▸ **Saved entries**:
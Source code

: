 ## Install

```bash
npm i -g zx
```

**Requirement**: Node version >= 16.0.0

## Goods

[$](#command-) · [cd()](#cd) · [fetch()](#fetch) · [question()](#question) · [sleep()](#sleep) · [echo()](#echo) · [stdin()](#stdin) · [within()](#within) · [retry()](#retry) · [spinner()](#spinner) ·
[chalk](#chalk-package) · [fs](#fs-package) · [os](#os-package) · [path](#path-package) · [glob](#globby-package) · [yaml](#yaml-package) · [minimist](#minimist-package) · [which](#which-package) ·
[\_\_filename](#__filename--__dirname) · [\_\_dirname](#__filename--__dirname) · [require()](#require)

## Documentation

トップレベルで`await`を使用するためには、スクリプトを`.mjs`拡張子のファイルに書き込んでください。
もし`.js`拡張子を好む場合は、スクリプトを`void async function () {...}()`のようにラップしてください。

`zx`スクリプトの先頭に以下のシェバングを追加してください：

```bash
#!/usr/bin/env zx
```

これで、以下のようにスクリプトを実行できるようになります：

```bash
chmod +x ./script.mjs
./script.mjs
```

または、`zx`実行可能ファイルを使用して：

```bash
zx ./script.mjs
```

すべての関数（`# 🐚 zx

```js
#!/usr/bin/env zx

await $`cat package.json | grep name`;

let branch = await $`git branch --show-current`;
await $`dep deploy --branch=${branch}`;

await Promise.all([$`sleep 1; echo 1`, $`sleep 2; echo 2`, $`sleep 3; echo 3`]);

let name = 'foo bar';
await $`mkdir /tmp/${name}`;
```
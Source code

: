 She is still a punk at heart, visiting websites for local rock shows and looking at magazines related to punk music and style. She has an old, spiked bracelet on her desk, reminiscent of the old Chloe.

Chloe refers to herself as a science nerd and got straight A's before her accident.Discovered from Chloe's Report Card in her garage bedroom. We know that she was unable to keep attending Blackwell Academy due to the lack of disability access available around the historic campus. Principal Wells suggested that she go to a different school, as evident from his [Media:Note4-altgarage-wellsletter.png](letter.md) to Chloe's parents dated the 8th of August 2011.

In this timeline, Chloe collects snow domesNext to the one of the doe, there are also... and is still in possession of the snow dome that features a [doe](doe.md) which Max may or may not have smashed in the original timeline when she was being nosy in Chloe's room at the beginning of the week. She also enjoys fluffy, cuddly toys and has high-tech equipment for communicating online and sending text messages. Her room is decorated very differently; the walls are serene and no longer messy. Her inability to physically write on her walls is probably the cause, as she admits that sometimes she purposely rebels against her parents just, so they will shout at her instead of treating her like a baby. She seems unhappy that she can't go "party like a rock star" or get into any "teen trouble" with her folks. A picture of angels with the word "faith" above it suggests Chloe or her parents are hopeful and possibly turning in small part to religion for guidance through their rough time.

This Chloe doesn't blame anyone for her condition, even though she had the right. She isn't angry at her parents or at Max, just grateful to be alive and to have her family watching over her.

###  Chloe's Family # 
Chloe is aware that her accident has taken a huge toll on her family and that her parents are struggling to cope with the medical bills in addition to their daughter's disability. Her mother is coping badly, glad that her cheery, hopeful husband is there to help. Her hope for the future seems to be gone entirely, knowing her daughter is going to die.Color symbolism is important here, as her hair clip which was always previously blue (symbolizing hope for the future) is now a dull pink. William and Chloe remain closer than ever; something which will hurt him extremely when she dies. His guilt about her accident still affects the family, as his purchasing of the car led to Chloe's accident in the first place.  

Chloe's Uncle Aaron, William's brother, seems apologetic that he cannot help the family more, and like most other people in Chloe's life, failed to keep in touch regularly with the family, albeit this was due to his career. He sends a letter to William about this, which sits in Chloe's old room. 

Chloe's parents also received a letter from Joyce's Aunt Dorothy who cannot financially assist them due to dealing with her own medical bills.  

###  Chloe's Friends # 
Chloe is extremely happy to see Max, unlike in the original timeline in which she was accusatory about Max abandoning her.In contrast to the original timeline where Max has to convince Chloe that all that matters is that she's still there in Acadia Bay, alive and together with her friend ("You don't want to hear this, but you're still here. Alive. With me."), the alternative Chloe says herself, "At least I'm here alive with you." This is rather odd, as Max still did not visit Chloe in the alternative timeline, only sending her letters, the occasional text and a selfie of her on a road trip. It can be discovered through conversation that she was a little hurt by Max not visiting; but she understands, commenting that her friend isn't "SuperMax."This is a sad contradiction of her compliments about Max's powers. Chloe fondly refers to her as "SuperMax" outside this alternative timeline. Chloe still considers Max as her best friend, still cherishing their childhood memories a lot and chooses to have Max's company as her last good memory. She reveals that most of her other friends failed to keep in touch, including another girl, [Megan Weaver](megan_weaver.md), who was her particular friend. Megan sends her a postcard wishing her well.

▸ **WHAT IS BEING ASKED**: Look through the entries and copy every line in which the string "from" appears.

▸ **ANSWER FOR THE TASK**:
Chloe refers to herself as a science nerd and got straight A's before her accident.Discovered from Chloe's Report Card in her garage bedroom. We know that she was unable to keep attending Blackwell Academy due to the lack of disability access available around the historic campus. Principal Wells suggested that she go to a different school, as evident from his [Media:Note4-altgarage-wellsletter.png](letter.md) to Chloe's parents dated the 8th of August 2011.
Chloe's parents also received a letter from Joyce's Aunt Dorothy who cannot financially assist them due to dealing with her own medical bills.  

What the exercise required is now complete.